▸ **Exercise objective**
How many of the lines in the data contain "from"? Give only the number.

Top of Dataset content

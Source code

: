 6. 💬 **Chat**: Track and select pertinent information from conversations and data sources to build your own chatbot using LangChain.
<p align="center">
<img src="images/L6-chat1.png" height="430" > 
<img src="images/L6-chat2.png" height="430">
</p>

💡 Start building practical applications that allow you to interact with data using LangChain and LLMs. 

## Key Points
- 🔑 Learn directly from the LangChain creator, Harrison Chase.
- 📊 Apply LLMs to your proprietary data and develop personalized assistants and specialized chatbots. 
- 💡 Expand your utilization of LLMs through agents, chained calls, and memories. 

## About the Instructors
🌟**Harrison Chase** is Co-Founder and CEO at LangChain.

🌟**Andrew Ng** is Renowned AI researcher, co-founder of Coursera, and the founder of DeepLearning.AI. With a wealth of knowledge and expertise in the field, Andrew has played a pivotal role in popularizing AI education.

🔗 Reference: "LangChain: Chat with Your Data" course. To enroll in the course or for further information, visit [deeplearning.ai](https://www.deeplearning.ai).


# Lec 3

Bottom of Dataset content

▸ **Solution below**
2